LCS Forges Common IT Backbone

LCS Forges Common IT Backbone

Developers of the Littoral Combat Ship (LCS) say the Navy must leverage common technical standards between the two ship variants’ IT infrastructures and mission packages in order to save the program money and give commanders greater mission flexibility.

A key element for the surge of technological commonality between its USS Independence and USS Freedom variants is through what the LCS program calls Mission Packages — interchangeable groups of technologies designed to go on either of the two variants.

The three packages, engineered with a modular, plug-and-play ability to integrate on both the Independence and the Freedom variants are designed for mine counter-measures, anti-submarine warfare and surface warfare, said Capt. John Ailes, LCS Mission Modules program manager.


They consist of groups of weapons, sensors, UAS, mine-detecting technologies, aircraft, electronics and unmanned watercraft, among other things, designed to work in tandem on specific threats and issues, Ailes explained.

The Navy’s two-variant approach to the LCS development effort, which ultimately aims to build and deploy at least 55 ships, has come under scrutiny and received criticism for the wisdom of its two-variant approach, which critics have said will make sustainment more challenging.

The LCS program has also faced scrutiny for rising costs, and questions inside and outside the Navy about the fleet’s survivability and ability to meet mission requirements.

While recognizing that there is a business case to move toward greater commonality among the variants, particularly when it comes to sustainment and logistics, Ailes emphasized that the much-criticized two-variant approach resulted in several positive developments.

“We got spectacularly low cost and there is strength in diversity. Also, if you have an enemy that is trying to combat you, you give him a harder problem if you bring capabilities that are different. That is more difficult than going up against a single, well-understood capability,” he added.

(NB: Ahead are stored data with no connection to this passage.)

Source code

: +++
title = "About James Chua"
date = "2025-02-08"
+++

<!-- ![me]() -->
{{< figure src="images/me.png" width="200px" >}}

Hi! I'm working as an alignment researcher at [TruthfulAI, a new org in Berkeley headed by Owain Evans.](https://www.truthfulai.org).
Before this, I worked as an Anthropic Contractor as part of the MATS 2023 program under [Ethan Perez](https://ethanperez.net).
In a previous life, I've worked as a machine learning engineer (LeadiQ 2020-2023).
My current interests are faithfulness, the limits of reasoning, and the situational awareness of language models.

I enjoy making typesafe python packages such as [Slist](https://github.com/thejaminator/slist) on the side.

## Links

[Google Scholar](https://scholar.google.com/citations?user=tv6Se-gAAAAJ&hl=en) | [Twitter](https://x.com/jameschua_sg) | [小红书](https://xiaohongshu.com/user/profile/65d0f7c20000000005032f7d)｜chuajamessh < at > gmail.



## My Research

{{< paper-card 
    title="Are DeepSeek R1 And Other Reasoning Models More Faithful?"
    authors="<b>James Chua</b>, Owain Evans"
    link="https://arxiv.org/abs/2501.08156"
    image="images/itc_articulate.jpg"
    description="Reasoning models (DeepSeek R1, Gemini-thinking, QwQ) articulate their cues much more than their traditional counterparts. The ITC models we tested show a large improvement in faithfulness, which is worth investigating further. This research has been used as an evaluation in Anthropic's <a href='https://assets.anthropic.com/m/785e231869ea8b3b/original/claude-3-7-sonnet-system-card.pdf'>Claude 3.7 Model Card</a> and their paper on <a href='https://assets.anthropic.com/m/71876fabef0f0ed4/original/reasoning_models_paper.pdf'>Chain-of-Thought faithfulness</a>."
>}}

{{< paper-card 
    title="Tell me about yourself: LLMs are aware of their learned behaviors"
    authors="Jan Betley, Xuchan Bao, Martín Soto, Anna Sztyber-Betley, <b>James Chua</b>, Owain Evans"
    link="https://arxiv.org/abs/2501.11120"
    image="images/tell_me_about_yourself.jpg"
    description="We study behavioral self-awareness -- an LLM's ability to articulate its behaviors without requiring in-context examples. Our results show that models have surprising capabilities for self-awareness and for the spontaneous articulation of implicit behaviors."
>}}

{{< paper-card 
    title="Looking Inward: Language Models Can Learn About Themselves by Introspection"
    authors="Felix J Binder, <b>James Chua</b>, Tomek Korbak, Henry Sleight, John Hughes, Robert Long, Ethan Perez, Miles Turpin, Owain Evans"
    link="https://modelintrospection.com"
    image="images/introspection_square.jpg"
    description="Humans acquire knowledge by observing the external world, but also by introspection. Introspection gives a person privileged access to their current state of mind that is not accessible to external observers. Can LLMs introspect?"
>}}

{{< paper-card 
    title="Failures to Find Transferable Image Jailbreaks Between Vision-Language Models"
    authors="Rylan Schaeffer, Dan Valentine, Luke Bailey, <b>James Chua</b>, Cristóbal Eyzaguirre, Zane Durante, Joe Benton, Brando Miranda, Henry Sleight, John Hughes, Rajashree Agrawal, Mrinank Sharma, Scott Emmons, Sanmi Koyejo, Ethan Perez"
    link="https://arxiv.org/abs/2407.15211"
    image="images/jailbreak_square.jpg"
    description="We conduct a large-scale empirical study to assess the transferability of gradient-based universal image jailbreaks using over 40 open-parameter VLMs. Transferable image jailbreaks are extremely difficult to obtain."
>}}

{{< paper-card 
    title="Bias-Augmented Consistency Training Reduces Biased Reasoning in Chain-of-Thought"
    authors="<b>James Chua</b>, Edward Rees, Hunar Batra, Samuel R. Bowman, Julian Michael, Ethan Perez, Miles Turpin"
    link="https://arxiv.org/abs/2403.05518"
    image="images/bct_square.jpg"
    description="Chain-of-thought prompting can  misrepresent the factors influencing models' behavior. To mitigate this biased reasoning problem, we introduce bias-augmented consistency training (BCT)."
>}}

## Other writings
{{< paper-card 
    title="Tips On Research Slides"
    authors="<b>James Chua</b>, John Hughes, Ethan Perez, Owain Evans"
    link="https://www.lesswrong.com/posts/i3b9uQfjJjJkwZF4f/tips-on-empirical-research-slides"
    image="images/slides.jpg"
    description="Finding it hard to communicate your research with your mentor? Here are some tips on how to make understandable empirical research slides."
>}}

Despite the two hulls, Ailes said the mission packages being developed will go on either variant.

“Any mission package can go on any LCS. When we bought both ships we said either one meets our requirements. They are very different ships, you’ve got the planing monohull and you’ve got the Trimaran. They are very different in their look but both of them can accommodate all of these three very significant capabilities,” he said.

The mission packages are designed with “modularity” in mind, meaning they are engineered with a common set of technical standards in order to be able to more easily accommodate technological advances as they emerge, Ailes explained.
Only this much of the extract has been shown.